Stellet Licht, al enseñarnos cómo viven y se comportan esos menonitas de cara rosada que ocupan las tierras del norte de Chihuahua, también nos ayuda a comprender a ese pueblo de puritanos que emigró a toda América del Norte, que fue empoderándose a punta de trabajo, rectitud y sangre ajena, y acabó apoderándose del mundo entero.
No sólo es que no conciban la mentira, sino que toda su vida y sus actos están a la sombra de un dios que lo dispone todo. Están acostumbrados a que el perdón divino no se trueca por penitencias, de modo que su paso por el mundo está trágicamente marcado, señalado. Los personajes interpretan las órdenes de dios a través de sus pasiones, sus sensaciones en medio de un paisaje abrumador en el que cada acto es algo solemne, un milagro. Así es como dicen que entiende la vida Bush, que era capaz de decidir sobre la existencia de un millón de congéneres más o menos según la temperatura del aire que soplaba un día o según su acidez de estómago.

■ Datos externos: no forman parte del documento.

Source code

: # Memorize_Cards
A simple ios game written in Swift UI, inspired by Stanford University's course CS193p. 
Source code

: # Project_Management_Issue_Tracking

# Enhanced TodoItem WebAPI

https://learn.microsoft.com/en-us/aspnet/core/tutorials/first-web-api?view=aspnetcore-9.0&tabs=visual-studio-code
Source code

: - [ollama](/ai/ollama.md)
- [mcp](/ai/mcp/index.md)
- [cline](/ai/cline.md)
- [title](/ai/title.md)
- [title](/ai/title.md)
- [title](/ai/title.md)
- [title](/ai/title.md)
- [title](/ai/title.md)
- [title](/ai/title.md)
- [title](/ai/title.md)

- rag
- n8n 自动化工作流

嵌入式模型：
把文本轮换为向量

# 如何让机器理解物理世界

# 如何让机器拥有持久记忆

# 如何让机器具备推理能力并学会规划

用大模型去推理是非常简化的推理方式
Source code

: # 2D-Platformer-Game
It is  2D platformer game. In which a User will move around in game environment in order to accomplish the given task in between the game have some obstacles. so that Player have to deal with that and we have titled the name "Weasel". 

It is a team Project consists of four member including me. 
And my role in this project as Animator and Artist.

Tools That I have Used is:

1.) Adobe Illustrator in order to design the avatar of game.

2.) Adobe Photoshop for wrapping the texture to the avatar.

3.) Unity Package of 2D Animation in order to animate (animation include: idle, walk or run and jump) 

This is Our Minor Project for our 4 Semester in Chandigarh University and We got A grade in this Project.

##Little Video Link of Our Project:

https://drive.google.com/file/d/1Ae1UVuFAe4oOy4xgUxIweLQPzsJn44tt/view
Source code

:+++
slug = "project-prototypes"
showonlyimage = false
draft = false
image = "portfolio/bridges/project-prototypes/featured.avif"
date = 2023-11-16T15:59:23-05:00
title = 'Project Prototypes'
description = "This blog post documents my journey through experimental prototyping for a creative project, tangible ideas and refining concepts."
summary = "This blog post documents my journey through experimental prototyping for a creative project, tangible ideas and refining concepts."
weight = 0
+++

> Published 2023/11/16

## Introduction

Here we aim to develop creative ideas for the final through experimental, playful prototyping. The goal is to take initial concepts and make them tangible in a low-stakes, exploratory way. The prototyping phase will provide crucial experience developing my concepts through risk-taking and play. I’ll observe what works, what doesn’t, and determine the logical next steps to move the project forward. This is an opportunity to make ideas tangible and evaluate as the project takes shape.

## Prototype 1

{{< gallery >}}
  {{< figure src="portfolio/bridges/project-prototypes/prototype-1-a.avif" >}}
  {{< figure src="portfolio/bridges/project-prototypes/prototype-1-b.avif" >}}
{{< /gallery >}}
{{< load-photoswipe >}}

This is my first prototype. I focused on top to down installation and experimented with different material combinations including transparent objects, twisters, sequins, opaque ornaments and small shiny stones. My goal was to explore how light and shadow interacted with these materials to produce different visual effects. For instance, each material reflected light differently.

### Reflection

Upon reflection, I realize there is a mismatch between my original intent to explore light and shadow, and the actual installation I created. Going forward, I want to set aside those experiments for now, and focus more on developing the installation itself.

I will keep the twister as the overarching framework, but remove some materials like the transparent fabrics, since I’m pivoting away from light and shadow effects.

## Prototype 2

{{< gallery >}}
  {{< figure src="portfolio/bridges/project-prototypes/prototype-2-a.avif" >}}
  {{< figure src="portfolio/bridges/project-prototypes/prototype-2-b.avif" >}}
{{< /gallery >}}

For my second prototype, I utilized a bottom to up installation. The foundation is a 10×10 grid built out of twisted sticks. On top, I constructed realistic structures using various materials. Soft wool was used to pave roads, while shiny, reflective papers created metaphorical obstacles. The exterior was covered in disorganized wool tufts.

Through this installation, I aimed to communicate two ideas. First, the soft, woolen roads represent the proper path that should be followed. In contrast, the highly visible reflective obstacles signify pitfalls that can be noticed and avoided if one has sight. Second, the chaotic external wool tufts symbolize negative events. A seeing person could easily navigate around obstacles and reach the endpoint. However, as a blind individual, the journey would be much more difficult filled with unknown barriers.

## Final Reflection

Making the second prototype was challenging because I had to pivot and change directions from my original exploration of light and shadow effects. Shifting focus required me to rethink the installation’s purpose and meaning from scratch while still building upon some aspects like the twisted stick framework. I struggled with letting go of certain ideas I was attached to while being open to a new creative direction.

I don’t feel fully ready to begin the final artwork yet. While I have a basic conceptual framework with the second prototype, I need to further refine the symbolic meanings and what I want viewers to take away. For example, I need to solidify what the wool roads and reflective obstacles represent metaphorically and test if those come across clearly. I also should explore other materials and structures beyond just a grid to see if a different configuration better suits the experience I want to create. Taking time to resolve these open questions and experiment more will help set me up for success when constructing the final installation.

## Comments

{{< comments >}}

Carlos Reygadas sabe mostrarnos como nadie a esos muñecos dominados por la paranoia de dios. Él, un señor que trabajaba como abogado y funcionario gris de las Naciones Unidas, posiblemente grabó hace dos años una de las películas más bellas de la historia del cine. Su método consistía en hacer de cada fotograma una fotografía maestra, hacer que cada segundo en que el espectador contempla, se sienta abusado por alguien con ojos limpios capaz de atravesarlo todo.